His eyes soften, and he scratches his jaw, letting out a long breath. “Valentina, I care about you. You’re right, we barely know each other, and it is too soon to talk about feelings. If circumstances were different, I would wait until we’d had more time together, but I meant what I said before. I want to get to know you and finding out you’re sick doesn’t change that.”
“It does for me,” I say, and now it’s me who’s angry.
“What does that mean?”
“You were never supposed to know. You were a fantasy—what I would have wanted if I wasn’t sick—and I got to live it for one day. I was happy with that, but you had to keep pushing, didn’t you?”
“Yeah, I did! Because I like you,” he hisses. I blink because it’s almost comical how he says the sweetest words with the roughest voice and so much anger. I want to laugh at how such a deep voice comes from the body of a man who has no business with that baritone.
“Rory,” I plead. “Do you think I want you around for this? Especially when you know what I am without this illness?”
“Do you think you are any less remarkable because you’re sick? Valentina, it only makes you that much fiercer. Don’t you see? It’s the fighter in you that I’m drawn to.”
My vision blurs at the welling of my eyes.
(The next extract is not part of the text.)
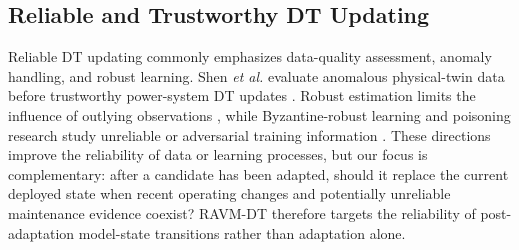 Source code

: \subsection{Reliable and Trustworthy DT Updating}
Reliable DT updating commonly emphasizes data-quality assessment, anomaly handling, and robust learning. Shen \emph{et al.} evaluate anomalous physical-twin data before trustworthy power-system DT updates \cite{shen2026trustworthy}. Robust estimation limits the influence of outlying observations \cite{huber1964robust}, while Byzantine-robust learning and poisoning research study unreliable or adversarial training information \cite{yin2018byzantine,biggio2012poisoning}. These directions improve the reliability of data or learning processes, but our focus is complementary: after a candidate has been adapted, should it replace the current deployed state when recent operating changes and potentially unreliable maintenance evidence coexist? RAVM-DT therefore targets the reliability of post-adaptation model-state transitions rather than adaptation alone.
He says the most perfect thing he could possibly say to me, and I press my hand to my chest to soothe my aching heart.
Rory stands from his seat and lies down next to me on the hospital bed so he can embrace me. I curl up into his side like I did that night on the Kansas City grass and breathe him in. This time, it’s the hospital’s antiseptic scent instead of the earthy smells of the park that mingle with the smell of Rory, and it is no less remarkable because it is him. His embrace soothes like nothing in this world, and I fall apart in his arms. I break down for all the words I haven’t said and all the people who don’t know I’m sick. I sob into his t-shirt, and he lets me. He hugs me tight, encouraging me to let it all out.
The circles he rubs on my back bring me down from my cry, and I compose myself.
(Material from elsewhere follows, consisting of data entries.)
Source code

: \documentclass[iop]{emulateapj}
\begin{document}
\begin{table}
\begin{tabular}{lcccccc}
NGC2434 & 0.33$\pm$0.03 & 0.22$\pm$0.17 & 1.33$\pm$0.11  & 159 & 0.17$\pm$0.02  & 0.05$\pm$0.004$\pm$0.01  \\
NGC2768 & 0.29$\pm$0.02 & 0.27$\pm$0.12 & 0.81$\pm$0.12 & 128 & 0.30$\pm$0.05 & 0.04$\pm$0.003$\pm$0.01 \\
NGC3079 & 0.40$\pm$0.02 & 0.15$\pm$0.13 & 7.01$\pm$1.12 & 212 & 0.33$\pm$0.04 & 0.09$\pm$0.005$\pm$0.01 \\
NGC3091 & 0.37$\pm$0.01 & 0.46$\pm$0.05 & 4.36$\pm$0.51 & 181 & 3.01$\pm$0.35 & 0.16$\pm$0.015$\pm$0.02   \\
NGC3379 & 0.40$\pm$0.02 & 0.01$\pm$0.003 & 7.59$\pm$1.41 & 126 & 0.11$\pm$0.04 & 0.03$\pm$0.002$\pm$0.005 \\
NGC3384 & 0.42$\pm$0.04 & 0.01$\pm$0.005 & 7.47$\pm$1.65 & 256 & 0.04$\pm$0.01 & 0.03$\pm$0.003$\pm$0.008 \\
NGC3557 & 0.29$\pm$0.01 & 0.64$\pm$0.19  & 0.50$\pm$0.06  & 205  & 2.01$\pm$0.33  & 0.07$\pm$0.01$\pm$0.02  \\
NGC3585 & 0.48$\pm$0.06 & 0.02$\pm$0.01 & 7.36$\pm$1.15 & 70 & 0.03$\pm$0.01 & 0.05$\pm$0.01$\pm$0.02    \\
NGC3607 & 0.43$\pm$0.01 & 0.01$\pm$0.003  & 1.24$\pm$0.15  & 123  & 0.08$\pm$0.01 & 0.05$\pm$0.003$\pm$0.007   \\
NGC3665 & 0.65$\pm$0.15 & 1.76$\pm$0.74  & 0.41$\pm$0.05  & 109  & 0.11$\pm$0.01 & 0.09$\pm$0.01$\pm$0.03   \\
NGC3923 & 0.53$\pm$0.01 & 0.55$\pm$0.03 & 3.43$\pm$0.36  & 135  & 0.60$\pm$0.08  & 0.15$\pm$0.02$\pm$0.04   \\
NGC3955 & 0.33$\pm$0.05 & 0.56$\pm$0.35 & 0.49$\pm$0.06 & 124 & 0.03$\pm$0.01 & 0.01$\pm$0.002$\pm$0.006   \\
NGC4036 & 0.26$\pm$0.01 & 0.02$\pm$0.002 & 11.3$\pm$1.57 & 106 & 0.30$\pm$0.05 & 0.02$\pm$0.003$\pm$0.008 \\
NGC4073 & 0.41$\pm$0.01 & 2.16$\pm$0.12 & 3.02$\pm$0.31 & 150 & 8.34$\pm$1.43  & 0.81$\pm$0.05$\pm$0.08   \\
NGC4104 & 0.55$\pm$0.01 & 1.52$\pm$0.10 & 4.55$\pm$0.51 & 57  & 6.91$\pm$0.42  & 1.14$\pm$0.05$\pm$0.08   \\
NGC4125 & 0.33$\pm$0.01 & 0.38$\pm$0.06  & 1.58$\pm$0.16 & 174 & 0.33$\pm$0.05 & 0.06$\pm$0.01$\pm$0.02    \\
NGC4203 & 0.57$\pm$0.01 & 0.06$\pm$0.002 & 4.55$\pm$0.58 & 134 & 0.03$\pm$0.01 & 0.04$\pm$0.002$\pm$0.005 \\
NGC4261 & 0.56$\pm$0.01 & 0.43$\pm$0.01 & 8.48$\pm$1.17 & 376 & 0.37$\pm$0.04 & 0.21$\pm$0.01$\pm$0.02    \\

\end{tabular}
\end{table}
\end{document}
“Now, can you tell me what it is?”
“Cervical cancer,” I say weakly.
Rory’s chin rests on top of my head, and I’m so glad he can’t see my face right now.
“Stage?”
I try to resist giving him any details, but in the end, I give in. I tell him every detail about my cancer and am relieved I don’t have to explain what any of the terms mean because he already knows. His arms tighten around me like the words physically attack him.
After a long moment, I feel him shake around me. I look up, and he is holding back laughter. I wipe my eyes. “What?” I ask. “Are you laughing?”
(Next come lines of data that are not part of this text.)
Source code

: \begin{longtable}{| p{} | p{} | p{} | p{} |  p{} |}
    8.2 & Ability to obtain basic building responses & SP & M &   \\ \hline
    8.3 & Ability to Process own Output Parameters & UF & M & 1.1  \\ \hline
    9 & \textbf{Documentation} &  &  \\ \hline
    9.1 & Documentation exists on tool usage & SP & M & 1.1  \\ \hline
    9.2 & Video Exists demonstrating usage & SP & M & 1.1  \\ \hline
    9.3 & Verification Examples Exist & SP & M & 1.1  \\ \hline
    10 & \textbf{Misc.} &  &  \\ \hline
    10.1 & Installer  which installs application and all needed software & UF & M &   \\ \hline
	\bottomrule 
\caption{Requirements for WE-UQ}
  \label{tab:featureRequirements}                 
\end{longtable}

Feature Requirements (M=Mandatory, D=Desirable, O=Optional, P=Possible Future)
“Nothing,” he says, but this time he lets a little laugh escape.
“That’s not nothing. Tell me!”
“I was just thinking . . .”
“Yeah?”
“It’s a good thing you’re dating an oncologist.” Then he lets the roar of laughter out. I love that he can’t help but laugh at his own jokes before he shares them out loud.
I smack his abs playfully. “That’s not funny, Rory,” I say, but I’m also laughing.
“Yeah, it is,” he says and plants a sweet little kiss on my forehead.
“You really do laugh at anything,” I say with a roll of my eyes.
“What else is there?”
Chapter 11
Four weeks of treatment down and only one to go, at least in this first round. Hopefully, it is also the only round if I achieve remission.
“I want to admit you,” says Dr. Ramirez.
“No, I’m fine,” I say. “I don’t need any extra help.”
“It’s not about help. I don’t like the amount of weight you’ve lost. It’s getting harder and harder for you to keep anything down.”
“How long will this hospital stay be?”
“That depends. I want to run some tests.”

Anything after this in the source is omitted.